## Work request
Repeat, exactly as written, the line containing "tiṅa (nt.) & grass; straw\\" and each line after it through the end of the data.

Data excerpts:
———
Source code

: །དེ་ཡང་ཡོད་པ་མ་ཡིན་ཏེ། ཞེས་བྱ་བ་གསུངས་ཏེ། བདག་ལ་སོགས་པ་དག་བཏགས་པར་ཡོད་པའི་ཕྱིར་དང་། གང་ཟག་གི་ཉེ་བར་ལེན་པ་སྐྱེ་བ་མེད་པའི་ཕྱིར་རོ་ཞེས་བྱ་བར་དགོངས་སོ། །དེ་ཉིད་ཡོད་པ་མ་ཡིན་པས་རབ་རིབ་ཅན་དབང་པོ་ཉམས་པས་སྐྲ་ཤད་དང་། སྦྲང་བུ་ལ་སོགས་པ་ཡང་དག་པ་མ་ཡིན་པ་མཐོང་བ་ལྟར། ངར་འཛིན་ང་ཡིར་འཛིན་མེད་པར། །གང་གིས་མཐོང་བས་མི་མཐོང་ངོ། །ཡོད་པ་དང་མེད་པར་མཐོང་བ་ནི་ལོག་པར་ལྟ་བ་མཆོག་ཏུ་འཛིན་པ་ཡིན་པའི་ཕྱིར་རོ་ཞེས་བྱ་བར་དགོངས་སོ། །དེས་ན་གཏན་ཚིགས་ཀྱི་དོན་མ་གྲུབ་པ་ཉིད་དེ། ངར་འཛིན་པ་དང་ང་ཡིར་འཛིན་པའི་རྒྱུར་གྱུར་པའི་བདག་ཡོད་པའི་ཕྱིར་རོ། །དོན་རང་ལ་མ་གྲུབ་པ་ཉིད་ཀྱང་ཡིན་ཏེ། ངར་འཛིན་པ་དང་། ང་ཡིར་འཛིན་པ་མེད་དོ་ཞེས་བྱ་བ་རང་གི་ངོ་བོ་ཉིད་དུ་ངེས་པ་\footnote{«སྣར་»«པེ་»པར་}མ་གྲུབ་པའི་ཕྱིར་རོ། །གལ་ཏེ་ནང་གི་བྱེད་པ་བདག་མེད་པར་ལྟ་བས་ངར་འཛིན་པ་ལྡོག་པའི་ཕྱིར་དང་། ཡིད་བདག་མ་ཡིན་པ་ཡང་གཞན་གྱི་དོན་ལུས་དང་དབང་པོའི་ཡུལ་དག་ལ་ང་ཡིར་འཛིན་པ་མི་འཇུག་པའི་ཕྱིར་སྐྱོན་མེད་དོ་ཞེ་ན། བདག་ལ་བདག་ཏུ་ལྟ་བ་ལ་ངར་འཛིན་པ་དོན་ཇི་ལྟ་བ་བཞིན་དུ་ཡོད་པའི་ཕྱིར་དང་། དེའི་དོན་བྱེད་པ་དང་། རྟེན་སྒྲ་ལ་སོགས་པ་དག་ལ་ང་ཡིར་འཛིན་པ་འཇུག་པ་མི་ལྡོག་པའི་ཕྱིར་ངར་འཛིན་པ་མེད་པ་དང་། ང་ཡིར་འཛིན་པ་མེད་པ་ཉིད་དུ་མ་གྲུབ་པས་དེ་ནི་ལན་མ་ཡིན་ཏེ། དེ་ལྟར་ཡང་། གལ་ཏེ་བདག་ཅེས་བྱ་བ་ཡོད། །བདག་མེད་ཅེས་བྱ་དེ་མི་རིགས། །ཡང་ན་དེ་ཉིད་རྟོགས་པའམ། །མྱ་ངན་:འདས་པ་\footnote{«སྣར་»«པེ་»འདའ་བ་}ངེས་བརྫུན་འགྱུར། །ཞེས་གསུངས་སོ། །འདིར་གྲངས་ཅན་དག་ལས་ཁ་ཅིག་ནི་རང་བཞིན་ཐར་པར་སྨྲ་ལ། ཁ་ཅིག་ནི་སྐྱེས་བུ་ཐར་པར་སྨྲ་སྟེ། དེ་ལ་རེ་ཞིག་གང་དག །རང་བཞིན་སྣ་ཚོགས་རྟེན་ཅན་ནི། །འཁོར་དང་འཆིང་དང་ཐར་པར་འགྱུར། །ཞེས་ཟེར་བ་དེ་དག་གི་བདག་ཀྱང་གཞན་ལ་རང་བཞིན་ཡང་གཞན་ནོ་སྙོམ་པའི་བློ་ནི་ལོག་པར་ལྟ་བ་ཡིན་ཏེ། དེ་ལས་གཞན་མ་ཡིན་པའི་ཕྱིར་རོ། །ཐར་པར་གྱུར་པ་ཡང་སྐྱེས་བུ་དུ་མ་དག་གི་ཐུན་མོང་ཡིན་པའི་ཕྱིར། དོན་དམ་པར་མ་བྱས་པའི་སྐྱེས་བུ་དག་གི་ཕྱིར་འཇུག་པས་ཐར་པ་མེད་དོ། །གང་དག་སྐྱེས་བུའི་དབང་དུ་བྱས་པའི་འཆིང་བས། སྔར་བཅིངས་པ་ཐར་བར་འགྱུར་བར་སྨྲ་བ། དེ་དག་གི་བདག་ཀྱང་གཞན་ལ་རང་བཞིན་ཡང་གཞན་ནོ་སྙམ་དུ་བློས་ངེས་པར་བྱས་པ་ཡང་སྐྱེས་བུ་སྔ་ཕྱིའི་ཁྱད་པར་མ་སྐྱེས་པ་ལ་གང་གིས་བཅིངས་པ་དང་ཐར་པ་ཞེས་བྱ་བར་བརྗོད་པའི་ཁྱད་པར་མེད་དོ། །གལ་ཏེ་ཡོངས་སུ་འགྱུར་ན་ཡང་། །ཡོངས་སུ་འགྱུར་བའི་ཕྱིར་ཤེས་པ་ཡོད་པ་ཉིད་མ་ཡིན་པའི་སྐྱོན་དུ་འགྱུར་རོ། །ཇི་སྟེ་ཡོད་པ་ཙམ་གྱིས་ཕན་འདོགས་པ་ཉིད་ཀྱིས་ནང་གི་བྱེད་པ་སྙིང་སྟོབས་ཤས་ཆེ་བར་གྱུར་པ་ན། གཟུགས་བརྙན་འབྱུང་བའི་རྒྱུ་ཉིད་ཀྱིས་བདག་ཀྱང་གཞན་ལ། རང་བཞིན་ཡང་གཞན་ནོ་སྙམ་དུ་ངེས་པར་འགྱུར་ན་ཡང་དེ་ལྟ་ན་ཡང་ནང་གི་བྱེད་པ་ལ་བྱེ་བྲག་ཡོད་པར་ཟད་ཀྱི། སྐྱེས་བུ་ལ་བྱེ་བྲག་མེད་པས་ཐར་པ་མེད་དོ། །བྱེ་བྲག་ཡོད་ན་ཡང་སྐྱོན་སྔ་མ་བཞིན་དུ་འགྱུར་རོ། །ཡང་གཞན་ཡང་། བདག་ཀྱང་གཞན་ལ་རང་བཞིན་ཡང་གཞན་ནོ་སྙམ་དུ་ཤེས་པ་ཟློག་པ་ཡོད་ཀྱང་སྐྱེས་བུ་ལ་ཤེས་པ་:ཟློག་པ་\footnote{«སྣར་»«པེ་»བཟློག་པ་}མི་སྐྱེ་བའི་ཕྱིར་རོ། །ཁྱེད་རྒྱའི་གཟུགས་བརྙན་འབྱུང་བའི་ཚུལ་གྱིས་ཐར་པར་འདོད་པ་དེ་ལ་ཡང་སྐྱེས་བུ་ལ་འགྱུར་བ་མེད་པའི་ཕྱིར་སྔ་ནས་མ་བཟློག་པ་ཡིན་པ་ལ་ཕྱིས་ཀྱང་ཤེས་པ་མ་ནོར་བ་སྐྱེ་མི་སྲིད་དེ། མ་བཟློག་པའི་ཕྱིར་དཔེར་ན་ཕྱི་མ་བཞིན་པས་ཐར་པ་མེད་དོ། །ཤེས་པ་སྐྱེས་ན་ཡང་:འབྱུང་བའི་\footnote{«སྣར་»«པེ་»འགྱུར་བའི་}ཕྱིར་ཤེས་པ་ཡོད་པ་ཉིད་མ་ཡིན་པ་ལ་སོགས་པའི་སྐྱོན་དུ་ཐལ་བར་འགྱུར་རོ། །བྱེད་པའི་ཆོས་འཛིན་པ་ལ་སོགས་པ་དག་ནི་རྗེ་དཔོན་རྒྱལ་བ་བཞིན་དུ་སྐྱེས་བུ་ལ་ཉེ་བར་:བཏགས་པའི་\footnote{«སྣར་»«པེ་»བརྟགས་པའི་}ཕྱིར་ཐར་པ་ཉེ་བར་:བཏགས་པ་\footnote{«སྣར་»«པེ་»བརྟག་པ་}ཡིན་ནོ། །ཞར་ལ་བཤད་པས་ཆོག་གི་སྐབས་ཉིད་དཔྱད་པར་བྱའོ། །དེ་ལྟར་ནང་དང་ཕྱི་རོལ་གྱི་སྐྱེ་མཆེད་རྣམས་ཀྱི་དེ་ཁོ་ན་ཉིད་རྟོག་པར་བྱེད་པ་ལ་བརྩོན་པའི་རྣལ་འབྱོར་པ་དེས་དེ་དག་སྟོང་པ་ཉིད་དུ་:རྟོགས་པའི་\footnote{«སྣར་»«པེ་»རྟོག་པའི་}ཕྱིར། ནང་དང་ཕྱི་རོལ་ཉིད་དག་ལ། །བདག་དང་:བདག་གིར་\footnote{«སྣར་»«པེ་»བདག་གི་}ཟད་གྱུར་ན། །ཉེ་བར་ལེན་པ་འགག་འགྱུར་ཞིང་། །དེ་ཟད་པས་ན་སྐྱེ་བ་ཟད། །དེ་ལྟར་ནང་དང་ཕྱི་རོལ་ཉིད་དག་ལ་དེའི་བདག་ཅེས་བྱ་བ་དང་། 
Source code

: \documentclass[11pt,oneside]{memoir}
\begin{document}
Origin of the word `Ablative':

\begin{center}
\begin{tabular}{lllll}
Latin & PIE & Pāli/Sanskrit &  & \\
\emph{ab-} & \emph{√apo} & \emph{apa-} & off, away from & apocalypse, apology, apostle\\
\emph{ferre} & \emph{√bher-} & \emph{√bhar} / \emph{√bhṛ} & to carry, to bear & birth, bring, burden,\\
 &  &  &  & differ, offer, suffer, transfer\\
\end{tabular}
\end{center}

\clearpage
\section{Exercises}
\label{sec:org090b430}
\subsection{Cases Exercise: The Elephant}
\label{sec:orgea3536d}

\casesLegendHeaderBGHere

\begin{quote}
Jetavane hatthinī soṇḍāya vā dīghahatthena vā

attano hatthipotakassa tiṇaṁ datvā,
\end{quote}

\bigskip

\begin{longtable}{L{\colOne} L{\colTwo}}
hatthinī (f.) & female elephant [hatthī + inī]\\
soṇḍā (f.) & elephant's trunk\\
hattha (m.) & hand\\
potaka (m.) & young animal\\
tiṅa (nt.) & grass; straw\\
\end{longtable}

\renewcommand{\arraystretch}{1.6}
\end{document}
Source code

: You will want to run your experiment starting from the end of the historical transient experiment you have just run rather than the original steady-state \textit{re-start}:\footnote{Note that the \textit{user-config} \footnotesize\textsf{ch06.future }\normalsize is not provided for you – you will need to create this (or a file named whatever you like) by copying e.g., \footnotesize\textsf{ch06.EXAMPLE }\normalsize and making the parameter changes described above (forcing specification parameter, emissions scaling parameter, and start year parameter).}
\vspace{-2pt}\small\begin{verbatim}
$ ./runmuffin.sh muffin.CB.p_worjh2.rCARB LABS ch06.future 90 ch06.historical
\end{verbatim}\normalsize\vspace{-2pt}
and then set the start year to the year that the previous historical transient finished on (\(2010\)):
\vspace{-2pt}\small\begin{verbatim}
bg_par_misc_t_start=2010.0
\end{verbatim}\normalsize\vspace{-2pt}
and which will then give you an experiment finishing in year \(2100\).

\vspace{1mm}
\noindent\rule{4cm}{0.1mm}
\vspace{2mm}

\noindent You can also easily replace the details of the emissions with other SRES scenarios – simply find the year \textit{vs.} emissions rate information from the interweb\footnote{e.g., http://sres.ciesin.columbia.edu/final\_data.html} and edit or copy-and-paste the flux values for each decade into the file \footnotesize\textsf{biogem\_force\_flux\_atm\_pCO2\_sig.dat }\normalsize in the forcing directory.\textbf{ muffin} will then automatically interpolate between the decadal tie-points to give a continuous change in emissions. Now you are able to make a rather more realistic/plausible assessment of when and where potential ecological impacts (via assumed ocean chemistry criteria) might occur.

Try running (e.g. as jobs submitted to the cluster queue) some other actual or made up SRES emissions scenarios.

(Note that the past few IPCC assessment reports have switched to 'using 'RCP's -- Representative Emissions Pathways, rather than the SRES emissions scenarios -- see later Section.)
———
## Output below
tiṅa (nt.) & grass; straw\\
\end{longtable}

\renewcommand{\arraystretch}{1.6}
\end{document}
Source code

: You will want to run your experiment starting from the end of the historical transient experiment you have just run rather than the original steady-state \textit{re-start}:\footnote{Note that the \textit{user-config} \footnotesize\textsf{ch06.future }\normalsize is not provided for you – you will need to create this (or a file named whatever you like) by copying e.g., \footnotesize\textsf{ch06.EXAMPLE }\normalsize and making the parameter changes described above (forcing specification parameter, emissions scaling parameter, and start year parameter).}
\vspace{-2pt}\small\begin{verbatim}
$ ./runmuffin.sh muffin.CB.p_worjh2.rCARB LABS ch06.future 90 ch06.historical
\end{verbatim}\normalsize\vspace{-2pt}
and then set the start year to the year that the previous historical transient finished on (\(2010\)):
\vspace{-2pt}\small\begin{verbatim}
bg_par_misc_t_start=2010.0
\end{verbatim}\normalsize\vspace{-2pt}
and which will then give you an experiment finishing in year \(2100\).

\vspace{1mm}
\noindent\rule{4cm}{0.1mm}
\vspace{2mm}

\noindent You can also easily replace the details of the emissions with other SRES scenarios – simply find the year \textit{vs.} emissions rate information from the interweb\footnote{e.g., http://sres.ciesin.columbia.edu/final\_data.html} and edit or copy-and-paste the flux values for each decade into the file \footnotesize\textsf{biogem\_force\_flux\_atm\_pCO2\_sig.dat }\normalsize in the forcing directory.\textbf{ muffin} will then automatically interpolate between the decadal tie-points to give a continuous change in emissions. Now you are able to make a rather more realistic/plausible assessment of when and where potential ecological impacts (via assumed ocean chemistry criteria) might occur.

Try running (e.g. as jobs submitted to the cluster queue) some other actual or made up SRES emissions scenarios.

(Note that the past few IPCC assessment reports have switched to 'using 'RCP's -- Representative Emissions Pathways, rather than the SRES emissions scenarios -- see later Section.)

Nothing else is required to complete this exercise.